Wednesday, February 13, 2019

"Absurd attachment"

It's officially been one year since you wagged your little tail into our lives, and who would have known then just how much I was going to need you in my life!  I do have what some would call, "an absurd attachment" to you, but there are many things that maybe they don't know because they weren't there to witness how this "attachment" came to be.....

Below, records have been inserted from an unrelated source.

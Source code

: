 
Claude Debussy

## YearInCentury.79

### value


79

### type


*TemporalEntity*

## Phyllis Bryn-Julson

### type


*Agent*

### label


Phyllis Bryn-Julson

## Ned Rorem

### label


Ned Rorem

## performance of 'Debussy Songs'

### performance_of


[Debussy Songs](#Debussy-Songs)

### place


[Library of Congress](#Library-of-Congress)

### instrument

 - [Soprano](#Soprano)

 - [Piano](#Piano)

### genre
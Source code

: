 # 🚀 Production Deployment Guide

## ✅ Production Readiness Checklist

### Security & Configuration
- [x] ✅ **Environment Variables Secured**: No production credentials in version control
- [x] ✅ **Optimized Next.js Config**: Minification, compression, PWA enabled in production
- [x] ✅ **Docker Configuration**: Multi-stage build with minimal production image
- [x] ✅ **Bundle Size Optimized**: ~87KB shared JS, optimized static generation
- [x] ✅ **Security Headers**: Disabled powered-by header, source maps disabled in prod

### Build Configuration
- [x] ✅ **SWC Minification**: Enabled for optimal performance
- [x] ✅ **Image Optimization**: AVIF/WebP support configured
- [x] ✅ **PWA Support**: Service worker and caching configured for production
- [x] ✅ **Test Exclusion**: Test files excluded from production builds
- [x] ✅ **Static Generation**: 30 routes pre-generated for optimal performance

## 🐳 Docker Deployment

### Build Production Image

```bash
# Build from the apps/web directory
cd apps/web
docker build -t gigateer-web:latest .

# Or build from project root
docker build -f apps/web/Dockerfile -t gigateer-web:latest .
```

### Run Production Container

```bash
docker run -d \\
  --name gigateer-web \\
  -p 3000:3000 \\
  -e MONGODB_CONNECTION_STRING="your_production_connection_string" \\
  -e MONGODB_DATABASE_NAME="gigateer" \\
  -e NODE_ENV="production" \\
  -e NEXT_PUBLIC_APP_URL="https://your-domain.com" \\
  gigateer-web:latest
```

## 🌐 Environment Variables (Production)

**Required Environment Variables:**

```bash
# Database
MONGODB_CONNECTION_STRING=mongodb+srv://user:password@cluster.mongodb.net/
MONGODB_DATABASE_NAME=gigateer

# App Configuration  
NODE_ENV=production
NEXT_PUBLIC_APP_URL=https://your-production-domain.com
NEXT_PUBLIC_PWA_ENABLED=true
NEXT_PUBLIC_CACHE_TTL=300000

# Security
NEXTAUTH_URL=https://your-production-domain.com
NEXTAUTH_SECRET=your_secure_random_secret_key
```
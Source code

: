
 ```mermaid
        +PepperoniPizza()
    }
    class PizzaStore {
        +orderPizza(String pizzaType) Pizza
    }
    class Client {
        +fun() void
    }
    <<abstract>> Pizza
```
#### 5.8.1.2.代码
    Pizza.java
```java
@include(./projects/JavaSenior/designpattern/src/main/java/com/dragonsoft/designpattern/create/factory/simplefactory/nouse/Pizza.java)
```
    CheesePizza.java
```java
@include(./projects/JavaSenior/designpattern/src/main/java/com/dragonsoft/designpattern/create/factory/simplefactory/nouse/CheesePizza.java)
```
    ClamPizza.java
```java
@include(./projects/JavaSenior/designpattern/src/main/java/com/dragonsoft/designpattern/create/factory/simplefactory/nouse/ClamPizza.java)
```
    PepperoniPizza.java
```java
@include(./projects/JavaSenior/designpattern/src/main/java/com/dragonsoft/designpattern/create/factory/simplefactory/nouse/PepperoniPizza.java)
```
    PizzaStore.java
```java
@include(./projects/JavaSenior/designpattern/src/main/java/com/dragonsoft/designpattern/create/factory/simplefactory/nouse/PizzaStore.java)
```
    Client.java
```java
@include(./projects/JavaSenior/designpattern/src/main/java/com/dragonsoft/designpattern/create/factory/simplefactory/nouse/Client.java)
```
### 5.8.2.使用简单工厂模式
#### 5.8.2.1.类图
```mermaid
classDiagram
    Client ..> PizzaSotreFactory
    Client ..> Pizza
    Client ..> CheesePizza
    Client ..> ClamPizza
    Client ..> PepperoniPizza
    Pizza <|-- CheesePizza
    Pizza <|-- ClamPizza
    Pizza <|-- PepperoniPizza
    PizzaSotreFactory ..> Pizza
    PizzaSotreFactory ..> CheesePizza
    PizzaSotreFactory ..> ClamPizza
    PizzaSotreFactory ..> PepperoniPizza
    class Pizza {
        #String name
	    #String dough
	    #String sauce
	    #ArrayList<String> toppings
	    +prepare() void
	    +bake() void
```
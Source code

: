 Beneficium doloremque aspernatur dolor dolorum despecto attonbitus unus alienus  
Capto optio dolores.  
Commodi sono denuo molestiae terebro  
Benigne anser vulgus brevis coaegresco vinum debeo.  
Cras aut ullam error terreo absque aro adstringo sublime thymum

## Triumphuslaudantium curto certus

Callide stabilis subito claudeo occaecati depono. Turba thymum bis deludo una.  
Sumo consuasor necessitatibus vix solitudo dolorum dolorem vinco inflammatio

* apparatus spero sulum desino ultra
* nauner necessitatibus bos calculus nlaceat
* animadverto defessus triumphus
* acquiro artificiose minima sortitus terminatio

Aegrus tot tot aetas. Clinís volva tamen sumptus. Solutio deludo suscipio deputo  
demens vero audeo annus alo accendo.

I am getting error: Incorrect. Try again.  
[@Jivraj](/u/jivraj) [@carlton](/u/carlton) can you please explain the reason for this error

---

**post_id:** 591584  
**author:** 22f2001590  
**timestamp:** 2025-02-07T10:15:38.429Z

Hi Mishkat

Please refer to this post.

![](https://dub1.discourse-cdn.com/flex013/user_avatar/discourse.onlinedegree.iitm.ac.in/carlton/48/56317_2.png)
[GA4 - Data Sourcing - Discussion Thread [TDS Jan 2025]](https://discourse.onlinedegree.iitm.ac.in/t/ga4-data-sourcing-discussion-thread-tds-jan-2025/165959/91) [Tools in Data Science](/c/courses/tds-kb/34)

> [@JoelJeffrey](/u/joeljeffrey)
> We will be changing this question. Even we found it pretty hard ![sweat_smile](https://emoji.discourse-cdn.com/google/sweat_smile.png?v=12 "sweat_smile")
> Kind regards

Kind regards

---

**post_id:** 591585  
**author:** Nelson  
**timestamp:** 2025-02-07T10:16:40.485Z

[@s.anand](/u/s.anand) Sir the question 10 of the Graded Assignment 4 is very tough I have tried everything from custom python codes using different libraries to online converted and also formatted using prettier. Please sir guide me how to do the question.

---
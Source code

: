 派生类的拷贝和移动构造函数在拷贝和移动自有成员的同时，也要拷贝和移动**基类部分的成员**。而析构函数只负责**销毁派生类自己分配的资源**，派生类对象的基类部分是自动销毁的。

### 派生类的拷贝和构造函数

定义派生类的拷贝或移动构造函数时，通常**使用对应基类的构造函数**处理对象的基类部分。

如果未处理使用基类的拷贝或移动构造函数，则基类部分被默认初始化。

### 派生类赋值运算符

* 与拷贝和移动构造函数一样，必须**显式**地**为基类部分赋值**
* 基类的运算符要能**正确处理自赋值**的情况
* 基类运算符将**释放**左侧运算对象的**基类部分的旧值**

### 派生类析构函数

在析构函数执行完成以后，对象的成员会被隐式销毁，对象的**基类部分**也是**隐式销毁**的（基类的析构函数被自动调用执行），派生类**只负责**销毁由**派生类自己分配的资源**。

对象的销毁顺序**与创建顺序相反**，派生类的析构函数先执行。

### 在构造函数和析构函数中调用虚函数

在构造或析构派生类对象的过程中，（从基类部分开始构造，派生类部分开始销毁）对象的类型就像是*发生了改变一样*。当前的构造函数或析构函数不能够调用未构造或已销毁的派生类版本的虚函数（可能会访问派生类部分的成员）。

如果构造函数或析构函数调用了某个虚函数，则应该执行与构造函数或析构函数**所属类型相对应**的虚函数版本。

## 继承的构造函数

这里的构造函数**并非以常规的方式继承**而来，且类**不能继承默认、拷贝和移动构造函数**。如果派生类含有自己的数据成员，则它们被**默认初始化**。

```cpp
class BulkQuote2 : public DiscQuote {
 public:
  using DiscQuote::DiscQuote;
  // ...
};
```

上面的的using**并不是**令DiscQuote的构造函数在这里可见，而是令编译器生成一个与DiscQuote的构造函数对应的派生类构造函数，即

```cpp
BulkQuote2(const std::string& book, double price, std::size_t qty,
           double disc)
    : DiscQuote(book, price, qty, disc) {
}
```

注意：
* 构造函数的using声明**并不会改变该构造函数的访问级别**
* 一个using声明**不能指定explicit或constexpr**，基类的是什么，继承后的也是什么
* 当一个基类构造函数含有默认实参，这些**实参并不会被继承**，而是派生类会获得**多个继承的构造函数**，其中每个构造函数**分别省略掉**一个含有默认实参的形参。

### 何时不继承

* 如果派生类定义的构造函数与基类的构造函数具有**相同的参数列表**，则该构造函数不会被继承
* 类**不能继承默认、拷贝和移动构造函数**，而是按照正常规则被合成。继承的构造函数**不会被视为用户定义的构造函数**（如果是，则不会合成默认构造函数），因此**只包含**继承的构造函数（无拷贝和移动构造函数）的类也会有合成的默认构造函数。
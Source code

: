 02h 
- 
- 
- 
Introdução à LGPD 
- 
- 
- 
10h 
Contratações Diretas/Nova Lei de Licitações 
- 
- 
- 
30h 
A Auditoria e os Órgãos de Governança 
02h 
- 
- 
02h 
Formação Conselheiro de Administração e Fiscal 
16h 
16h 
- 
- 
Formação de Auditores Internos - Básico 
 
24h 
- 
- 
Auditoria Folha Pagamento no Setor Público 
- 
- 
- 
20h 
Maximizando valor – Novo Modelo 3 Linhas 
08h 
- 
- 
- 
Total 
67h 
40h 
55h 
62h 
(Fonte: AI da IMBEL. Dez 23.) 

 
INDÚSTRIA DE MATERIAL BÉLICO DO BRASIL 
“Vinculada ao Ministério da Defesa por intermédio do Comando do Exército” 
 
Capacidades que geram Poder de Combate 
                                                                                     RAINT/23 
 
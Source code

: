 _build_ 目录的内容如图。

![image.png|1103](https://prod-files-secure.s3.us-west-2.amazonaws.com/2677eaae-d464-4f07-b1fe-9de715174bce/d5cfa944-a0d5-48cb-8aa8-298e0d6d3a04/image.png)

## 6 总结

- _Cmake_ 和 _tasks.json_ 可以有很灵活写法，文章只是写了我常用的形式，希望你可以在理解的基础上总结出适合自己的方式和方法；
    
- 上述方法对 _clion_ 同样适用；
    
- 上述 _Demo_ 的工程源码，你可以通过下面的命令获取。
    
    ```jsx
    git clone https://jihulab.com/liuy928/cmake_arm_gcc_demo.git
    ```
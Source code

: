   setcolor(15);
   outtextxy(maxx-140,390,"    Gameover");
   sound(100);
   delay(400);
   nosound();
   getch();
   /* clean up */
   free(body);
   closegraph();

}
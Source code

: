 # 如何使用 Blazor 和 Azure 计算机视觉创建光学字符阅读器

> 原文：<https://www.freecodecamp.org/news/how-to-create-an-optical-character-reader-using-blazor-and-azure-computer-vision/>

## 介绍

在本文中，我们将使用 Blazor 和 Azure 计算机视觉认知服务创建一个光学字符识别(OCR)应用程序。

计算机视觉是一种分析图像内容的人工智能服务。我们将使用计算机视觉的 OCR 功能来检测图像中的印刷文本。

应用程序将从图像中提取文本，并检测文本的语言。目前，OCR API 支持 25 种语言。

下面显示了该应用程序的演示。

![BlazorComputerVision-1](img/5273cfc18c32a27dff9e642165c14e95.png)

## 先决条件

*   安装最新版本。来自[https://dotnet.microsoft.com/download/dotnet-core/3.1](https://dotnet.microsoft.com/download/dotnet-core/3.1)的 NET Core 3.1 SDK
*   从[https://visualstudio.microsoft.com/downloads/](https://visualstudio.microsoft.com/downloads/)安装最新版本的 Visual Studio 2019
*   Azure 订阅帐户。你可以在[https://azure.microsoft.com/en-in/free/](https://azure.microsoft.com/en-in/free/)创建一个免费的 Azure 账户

The past year of my life has been filled with disappointment, heartbreak and loss.  Losing Grammy was the single hardest thing I have ever had to deal with in my entire life (and keep in mind I raised the two Mongrels as a single mom, so I know difficult things when I encounter them). I  also, don't like to ask for help, so needless to say, I couldn't ask for any with my grief when it came to settle inside of me.  First, because I didn't even know how to deal with it myself and, second, I didn't want to burden anyone else with my sadness.  When things are painful and hurt down to my soul I have a tendency to withdraw into my own mind looking for a safe place to heal.  A refuge from the pain, a home for my heart to mend, somewhere I won't be judged for my thoughts.  So, off to this place of solace is where I had sent my grief in the hopes of it returning as a well behaved and reformed chum.  What I found in the process is that you cannot send grief away, it is carried within us and we slowly start to heal the brokenness by surrounding ourselves with those that silently grab a hold of it for you in the moments when it is too overbearing for you to hold alone, all without asking them to do so.  So, during my grieving time you were there...there to lay with me when all I wanted to do was cry my eyeballs out;  there when I got home and had been crying in the car during my "alone time" to remind me that I wasn't truly alone; there to focus my mind on something besides my sadness; there pushing me to get up and get moving because even though I felt like time stood still it truly wasn't being idle,  and I had to get back out and join life; there to make me laugh with your sometimes silly personality; and there at the end of the day with your unconditional love to share with me.

So, even though you run on all fours; eat my shoes when I'm not looking; bark at me to pick your toys up when you drop them off the couch; get jealous of everyone in the house; try to stop me from leaving the house without you; and have literally, shit down my vent; you my sweet girl, are my best friend and I absolutely love you bunches!  Happy first birthday!